Assigned task:
Each line of the records that holds the word "team" should be copied out.

Provided entries:
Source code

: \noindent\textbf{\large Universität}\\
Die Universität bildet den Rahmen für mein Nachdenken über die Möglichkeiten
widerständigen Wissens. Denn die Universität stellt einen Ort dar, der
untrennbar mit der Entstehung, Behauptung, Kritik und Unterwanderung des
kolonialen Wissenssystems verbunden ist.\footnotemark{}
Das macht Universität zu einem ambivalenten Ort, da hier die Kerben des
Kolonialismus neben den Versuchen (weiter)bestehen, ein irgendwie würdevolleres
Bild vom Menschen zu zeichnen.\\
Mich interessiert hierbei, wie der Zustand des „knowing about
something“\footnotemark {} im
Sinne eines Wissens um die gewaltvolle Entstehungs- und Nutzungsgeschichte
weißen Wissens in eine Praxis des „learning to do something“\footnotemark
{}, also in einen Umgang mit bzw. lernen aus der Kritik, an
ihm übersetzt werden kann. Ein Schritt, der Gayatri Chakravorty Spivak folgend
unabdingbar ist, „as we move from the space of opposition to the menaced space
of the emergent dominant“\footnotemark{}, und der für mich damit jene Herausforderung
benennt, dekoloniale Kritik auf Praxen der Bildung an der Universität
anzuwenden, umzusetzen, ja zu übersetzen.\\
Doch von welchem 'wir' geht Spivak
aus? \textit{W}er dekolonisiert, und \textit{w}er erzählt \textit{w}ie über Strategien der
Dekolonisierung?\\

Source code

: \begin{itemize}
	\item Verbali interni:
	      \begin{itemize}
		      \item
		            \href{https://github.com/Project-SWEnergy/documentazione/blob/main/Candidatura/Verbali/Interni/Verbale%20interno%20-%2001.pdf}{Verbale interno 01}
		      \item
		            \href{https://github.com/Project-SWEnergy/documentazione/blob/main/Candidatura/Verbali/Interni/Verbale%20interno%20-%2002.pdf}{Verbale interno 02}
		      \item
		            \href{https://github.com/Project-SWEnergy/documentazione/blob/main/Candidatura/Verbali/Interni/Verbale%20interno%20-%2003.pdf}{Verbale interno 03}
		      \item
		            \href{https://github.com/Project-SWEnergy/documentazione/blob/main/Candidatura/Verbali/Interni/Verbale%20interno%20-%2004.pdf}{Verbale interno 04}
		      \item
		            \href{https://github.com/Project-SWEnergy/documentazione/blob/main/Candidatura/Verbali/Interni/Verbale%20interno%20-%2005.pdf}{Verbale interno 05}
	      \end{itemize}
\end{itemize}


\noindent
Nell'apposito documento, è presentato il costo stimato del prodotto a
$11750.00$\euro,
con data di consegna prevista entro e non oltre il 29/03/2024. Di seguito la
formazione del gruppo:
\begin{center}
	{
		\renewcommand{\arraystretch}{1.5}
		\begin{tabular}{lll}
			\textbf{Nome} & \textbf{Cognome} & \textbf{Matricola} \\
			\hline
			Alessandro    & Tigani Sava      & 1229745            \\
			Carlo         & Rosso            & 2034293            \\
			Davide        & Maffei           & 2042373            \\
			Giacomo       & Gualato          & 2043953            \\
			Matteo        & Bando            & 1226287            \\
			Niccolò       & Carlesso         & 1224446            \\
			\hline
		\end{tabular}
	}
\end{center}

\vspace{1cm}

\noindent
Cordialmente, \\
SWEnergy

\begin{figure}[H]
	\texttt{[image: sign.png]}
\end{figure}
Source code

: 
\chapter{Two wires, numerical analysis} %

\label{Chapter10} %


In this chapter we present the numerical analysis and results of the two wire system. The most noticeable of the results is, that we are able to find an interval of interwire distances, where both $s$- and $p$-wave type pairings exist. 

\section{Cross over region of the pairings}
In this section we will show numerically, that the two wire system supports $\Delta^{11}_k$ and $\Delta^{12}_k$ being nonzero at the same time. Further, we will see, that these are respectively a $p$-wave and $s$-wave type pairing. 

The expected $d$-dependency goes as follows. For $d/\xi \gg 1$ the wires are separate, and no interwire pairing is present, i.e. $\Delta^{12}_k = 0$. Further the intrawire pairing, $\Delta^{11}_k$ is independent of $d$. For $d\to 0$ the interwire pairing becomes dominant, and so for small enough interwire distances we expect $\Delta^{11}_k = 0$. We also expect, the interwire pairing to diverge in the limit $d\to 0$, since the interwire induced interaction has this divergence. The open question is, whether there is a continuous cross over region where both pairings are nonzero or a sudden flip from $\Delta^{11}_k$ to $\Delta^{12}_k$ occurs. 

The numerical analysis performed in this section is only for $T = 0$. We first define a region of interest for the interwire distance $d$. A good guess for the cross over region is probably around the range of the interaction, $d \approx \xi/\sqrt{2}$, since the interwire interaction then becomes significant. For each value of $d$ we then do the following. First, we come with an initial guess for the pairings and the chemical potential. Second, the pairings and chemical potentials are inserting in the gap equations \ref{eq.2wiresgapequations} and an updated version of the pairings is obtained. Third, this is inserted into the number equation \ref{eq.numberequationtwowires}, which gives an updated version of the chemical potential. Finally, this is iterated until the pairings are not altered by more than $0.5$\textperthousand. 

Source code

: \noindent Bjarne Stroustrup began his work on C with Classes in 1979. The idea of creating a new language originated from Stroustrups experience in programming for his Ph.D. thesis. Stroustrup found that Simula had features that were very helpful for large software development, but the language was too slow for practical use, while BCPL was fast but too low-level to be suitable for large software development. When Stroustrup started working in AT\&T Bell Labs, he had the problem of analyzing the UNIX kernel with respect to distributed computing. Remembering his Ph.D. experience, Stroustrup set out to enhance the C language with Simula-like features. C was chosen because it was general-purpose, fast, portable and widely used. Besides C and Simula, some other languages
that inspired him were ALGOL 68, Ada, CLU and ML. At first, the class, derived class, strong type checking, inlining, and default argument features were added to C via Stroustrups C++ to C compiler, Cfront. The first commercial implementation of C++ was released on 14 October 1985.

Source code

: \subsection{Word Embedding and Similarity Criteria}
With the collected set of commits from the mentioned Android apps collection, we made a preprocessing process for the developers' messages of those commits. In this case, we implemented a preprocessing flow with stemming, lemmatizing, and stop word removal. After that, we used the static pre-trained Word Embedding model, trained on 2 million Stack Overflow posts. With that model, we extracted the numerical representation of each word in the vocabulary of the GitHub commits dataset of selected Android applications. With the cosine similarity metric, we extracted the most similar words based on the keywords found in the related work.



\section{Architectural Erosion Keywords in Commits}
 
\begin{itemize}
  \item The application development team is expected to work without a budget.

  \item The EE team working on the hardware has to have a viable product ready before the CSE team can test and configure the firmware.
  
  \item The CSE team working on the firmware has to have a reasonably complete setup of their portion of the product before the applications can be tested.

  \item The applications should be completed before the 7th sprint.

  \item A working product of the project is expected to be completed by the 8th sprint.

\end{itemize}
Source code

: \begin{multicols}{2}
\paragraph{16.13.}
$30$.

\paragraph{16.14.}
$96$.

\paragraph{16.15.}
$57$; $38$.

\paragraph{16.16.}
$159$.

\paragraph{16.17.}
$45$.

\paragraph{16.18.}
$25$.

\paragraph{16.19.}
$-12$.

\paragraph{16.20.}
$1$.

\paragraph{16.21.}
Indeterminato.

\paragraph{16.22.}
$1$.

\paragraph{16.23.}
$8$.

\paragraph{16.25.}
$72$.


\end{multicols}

Answer space:
  \item The application development team is expected to work without a budget.
  \item The EE team working on the hardware has to have a viable product ready before the CSE team can test and configure the firmware.
  \item The CSE team working on the firmware has to have a reasonably complete setup of their portion of the product before the applications can be tested.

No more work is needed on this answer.